Last edited by OLDSter Ralph; January 2nd, 2022 at 07:24 PM.
#6
My only "first hand experience" you requested is this: in 2015, when I first set out to have a serious Olds BB built (because I suck), I was going to go 496. I had already purchased an ATI balancer for an internal balance. The Eagle crank needed an exorbitant amount of Mallory metal to get into spec. At that point, I aborted the 496 in favor of a 468 via a forged steel 425 crank that was offset ground to Chevy rod journals at 4.24" stroke. I still used the 7.1 rods and CP pistons that a 496 would require.
From what I understand, the nodular iron/"cast steel" cranks still have a bunch of flex. The only real way to reduce it is a well designed full girdle that ties the main caps to the pan rails. Large-ish oil clearances help, but aren't the absolute cure.
Second hand experience is from a bracket racer in Jersey. He broke several Eagle cranks, and I think he may have just gone back to traditional N cranks- not sure.
Another big problem is rod and piston weight. A long time gearhead coworker once told me: "The problem with Oldsmobiles is that they have big, heavy rods and big, heavy pistons." He's not wrong.
From what I understand, the nodular iron/"cast steel" cranks still have a bunch of flex. The only real way to reduce it is a well designed full girdle that ties the main caps to the pan rails. Large-ish oil clearances help, but aren't the absolute cure.
Second hand experience is from a bracket racer in Jersey. He broke several Eagle cranks, and I think he may have just gone back to traditional N cranks- not sure.
Another big problem is rod and piston weight. A long time gearhead coworker once told me: "The problem with Oldsmobiles is that they have big, heavy rods and big, heavy pistons." He's not wrong.
#7
Forged cranks are more fatigue resistant due to the change in grain structure from forging. Sub zero tempering (cryogenic, freezing) can also improve grain structure. Tuftriding/nitriding adds a hard surface and might contribute to hardness/strength. Camshafts and crankshafts are tow items that would benefit from Tuftriding/nitriding in today's world.
Strength is more dependent on the material hardness and alloys. This is why Grade 8 bolts are stronger then Grade 5.

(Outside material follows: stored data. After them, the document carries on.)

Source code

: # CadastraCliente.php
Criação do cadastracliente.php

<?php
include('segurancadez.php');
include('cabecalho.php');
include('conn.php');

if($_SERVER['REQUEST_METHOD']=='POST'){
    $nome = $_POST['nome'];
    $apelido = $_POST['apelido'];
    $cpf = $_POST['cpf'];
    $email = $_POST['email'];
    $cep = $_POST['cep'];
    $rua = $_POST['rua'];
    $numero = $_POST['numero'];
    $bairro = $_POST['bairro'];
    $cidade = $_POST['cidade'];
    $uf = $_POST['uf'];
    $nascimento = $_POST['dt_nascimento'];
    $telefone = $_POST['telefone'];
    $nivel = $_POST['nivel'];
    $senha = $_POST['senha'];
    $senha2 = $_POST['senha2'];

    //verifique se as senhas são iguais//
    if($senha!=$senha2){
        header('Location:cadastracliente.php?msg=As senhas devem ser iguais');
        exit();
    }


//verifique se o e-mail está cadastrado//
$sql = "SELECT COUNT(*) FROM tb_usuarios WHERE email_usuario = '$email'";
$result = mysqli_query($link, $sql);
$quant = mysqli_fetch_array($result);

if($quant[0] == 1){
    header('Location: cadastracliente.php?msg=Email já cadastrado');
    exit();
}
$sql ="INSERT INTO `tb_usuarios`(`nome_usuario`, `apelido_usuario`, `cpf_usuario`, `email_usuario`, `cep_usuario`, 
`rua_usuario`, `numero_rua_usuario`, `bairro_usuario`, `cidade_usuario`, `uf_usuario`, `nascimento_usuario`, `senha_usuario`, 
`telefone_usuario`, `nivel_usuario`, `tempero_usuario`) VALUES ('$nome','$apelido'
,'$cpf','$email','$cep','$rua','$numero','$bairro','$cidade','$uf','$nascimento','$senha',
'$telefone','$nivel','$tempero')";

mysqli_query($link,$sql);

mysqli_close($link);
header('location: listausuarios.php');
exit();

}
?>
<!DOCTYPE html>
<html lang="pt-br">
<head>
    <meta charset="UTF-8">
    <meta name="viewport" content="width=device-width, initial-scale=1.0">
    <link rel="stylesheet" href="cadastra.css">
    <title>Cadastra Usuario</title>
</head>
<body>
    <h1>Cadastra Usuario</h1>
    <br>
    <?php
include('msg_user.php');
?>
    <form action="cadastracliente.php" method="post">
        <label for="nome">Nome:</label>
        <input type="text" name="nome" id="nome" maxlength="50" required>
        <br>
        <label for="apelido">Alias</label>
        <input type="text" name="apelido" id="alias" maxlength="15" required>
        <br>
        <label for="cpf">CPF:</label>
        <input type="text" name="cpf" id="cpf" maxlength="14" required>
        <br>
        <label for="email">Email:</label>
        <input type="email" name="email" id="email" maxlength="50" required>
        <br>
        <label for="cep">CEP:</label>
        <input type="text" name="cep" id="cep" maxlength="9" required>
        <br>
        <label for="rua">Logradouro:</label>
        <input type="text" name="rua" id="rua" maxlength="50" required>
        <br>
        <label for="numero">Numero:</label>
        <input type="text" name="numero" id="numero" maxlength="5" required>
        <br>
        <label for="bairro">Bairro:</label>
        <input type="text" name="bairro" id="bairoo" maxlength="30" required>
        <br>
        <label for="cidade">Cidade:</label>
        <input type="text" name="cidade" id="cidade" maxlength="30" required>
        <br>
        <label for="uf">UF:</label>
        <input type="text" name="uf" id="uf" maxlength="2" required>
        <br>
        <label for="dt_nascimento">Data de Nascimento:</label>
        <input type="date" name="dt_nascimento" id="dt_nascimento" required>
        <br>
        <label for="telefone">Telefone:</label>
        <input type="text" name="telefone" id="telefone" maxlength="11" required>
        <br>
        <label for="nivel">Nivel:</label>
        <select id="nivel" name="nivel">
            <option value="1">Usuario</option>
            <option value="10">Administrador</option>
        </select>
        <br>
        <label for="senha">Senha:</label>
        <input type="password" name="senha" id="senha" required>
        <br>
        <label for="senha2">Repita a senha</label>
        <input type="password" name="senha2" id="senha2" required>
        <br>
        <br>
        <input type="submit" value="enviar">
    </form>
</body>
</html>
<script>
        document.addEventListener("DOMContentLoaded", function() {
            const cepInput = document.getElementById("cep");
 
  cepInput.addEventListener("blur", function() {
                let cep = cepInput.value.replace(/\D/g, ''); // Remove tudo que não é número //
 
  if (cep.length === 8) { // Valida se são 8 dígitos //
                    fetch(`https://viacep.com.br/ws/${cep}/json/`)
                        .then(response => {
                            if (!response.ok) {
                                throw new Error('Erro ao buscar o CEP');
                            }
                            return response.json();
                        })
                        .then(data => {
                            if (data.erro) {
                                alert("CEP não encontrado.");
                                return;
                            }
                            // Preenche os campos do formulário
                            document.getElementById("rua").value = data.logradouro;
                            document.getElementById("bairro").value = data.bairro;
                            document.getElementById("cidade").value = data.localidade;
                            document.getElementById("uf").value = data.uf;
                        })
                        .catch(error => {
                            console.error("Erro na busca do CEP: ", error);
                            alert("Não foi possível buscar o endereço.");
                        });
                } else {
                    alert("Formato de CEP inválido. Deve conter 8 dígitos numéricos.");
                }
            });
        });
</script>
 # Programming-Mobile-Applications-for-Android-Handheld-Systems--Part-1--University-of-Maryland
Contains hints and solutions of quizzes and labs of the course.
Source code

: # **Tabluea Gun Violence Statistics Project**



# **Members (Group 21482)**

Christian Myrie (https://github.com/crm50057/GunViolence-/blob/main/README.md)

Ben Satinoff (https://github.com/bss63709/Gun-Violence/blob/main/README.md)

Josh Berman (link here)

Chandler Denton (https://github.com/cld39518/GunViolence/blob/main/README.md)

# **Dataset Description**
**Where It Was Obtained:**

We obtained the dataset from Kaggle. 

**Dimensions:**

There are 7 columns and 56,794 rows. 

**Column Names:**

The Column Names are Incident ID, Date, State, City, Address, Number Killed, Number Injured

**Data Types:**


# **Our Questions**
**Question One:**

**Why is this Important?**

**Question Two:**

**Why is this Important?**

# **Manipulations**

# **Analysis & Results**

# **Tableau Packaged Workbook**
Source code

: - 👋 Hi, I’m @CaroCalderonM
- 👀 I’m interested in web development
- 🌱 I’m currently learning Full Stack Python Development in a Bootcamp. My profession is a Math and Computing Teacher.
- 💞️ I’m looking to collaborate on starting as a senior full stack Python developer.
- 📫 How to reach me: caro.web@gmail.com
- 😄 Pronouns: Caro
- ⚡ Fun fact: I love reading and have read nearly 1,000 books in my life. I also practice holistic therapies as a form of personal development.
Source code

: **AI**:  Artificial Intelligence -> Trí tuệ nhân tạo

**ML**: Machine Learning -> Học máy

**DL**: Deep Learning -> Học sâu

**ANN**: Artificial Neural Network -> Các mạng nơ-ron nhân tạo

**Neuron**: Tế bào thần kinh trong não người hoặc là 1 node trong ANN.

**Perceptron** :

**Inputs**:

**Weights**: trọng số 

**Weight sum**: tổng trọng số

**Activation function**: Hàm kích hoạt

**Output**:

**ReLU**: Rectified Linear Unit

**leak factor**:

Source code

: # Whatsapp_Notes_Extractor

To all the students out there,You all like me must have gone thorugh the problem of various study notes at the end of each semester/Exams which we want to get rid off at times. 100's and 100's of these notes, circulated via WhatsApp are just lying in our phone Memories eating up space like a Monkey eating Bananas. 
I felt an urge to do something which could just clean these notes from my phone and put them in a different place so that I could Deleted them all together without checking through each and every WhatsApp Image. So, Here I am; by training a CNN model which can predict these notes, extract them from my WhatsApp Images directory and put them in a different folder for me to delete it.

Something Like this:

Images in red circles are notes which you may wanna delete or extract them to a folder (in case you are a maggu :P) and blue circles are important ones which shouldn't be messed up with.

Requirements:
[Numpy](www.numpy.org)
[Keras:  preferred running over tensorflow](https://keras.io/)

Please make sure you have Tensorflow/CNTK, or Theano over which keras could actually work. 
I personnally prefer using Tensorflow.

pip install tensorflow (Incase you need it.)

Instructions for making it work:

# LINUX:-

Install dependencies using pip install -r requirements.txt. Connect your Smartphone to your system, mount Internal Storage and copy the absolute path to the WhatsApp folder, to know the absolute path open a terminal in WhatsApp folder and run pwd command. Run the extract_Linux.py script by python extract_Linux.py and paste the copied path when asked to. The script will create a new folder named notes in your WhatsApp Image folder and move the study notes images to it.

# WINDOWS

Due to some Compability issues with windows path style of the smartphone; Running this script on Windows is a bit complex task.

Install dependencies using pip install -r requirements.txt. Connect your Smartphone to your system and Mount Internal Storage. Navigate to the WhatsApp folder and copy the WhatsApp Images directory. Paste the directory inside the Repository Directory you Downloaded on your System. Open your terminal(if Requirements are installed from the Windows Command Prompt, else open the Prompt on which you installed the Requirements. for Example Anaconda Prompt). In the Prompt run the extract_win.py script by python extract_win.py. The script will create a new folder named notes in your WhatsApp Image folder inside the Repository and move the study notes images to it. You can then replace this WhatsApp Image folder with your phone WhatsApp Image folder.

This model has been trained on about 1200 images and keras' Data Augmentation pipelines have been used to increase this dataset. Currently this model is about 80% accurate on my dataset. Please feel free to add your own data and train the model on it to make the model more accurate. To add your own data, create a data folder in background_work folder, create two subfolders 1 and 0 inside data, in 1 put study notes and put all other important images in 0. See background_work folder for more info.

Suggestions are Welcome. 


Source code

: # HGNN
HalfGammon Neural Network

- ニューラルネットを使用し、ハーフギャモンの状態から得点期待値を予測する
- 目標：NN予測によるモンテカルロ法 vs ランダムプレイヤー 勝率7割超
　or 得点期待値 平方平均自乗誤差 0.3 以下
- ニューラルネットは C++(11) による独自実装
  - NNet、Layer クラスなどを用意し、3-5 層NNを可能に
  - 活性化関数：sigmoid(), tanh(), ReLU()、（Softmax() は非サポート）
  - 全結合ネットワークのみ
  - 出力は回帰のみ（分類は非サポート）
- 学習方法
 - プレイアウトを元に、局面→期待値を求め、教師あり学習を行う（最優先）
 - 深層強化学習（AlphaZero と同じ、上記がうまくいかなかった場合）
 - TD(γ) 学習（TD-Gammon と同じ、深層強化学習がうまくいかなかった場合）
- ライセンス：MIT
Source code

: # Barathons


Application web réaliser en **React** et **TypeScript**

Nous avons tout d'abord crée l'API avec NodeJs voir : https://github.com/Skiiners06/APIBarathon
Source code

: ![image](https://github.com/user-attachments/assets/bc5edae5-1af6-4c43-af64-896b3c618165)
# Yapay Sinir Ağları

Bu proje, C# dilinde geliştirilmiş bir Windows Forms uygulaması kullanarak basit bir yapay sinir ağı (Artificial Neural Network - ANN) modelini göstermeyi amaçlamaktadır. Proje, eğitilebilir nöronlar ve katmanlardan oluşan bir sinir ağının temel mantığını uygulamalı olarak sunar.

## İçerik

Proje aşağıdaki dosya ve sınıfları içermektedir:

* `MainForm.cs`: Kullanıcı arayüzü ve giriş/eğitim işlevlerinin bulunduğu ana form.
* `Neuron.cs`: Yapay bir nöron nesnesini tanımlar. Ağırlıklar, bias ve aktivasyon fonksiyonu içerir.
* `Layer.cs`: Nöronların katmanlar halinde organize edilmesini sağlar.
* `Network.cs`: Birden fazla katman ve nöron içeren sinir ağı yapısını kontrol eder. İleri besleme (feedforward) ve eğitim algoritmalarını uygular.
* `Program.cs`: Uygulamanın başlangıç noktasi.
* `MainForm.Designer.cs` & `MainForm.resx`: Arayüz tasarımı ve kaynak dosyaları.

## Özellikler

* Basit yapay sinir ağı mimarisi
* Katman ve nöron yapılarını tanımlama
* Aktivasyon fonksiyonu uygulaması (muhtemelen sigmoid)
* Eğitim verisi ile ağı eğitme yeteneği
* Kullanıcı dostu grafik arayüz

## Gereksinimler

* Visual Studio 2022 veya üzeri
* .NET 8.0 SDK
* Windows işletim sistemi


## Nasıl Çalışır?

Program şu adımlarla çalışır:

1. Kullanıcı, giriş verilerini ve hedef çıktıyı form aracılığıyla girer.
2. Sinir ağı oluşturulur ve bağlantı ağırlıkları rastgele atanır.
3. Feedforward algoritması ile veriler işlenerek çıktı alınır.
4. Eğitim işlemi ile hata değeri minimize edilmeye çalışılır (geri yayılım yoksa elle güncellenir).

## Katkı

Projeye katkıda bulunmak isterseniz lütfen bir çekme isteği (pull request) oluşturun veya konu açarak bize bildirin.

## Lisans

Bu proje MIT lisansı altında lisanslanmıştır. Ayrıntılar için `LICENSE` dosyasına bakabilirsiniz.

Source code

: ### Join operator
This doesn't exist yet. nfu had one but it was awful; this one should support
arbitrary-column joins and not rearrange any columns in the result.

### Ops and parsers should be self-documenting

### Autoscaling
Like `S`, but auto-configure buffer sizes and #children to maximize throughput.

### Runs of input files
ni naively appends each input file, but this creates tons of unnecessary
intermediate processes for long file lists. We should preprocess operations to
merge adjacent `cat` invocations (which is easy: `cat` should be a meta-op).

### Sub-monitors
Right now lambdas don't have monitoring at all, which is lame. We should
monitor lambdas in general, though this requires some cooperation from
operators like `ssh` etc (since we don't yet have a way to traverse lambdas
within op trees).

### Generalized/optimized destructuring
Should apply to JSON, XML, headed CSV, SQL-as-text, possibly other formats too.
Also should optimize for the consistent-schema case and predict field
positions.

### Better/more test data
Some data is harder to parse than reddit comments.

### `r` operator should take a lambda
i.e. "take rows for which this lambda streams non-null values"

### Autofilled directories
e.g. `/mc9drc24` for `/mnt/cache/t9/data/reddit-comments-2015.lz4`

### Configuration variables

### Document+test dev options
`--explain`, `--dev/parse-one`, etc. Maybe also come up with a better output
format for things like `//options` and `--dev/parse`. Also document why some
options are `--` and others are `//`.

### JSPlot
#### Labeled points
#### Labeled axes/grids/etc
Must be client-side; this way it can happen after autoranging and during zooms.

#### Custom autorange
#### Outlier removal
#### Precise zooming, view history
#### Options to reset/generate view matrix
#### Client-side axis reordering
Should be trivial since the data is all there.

Strength is more dependent on the material hardness and alloys. This is why Grade 8 bolts are stronger then Grade 5.
#8
Ive used the eagle 4.5" crank in a couple of 496 builds. one was 14:1 with a big roller cam and steel rods, the other was a 10:1 street engine flat tappet making about what you plan on making. both are still in one piece with lots of runs and street miles on them.
they are not turning a lot of RPM's. maybe 6500 max for the one and under 6k for the street engine. they both have main cap support, thats a must which you need to have if you want it to live.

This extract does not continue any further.